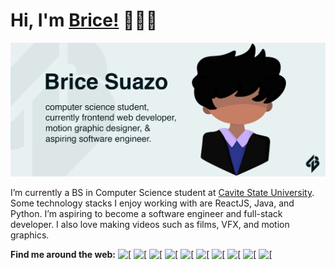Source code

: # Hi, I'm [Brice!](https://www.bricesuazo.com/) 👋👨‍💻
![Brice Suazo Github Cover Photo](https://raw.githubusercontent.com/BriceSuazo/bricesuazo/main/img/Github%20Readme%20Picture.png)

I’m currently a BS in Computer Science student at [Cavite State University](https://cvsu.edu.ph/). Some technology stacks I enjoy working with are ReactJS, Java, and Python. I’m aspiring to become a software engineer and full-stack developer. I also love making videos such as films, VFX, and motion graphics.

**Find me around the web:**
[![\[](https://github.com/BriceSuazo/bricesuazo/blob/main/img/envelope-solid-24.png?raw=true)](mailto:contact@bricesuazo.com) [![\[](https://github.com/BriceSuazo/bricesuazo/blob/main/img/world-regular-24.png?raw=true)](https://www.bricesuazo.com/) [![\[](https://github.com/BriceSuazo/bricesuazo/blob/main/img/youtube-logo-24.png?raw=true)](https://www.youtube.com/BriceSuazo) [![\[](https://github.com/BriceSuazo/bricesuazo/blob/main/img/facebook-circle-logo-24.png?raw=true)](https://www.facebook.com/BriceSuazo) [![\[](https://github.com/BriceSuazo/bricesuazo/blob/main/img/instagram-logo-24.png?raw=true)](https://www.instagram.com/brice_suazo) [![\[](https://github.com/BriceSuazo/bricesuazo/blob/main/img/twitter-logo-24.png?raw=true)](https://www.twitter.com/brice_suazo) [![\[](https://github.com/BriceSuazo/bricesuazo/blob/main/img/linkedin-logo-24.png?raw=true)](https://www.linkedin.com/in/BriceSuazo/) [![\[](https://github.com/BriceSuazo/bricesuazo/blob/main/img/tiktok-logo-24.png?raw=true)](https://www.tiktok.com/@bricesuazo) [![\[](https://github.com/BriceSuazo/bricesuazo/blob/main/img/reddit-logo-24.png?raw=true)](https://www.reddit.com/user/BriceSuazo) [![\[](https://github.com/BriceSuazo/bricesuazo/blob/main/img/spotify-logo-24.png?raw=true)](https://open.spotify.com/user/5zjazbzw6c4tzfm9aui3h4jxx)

━━━━━━━━━━

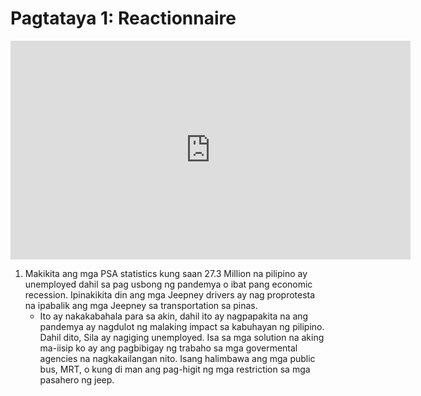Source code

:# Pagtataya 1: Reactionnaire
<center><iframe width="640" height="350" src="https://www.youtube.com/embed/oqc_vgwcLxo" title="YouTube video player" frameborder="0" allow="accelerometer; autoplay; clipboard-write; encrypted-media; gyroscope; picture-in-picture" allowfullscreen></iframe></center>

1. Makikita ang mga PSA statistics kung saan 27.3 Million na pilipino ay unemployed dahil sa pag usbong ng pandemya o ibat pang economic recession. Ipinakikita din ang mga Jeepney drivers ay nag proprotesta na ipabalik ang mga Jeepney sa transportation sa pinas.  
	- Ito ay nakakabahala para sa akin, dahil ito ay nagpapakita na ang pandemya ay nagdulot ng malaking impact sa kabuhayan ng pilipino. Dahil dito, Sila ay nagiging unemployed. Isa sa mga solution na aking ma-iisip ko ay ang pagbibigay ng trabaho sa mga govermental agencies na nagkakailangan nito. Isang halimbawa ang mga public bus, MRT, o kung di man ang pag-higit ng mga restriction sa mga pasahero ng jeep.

━━━━━━━━━━

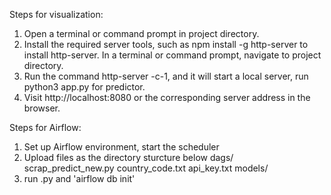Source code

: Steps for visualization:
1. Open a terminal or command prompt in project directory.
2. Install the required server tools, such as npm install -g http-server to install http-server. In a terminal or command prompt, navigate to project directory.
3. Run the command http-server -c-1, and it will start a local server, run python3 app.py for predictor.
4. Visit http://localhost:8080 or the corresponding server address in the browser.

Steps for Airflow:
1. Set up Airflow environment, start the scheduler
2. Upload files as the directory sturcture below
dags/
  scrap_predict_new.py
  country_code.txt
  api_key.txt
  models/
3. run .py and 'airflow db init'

━━━━━━━━━━

» Work item
Going line by line through the data, tally each one that includes the string "directory", and answer with the tally only.

» Solution to this problem
3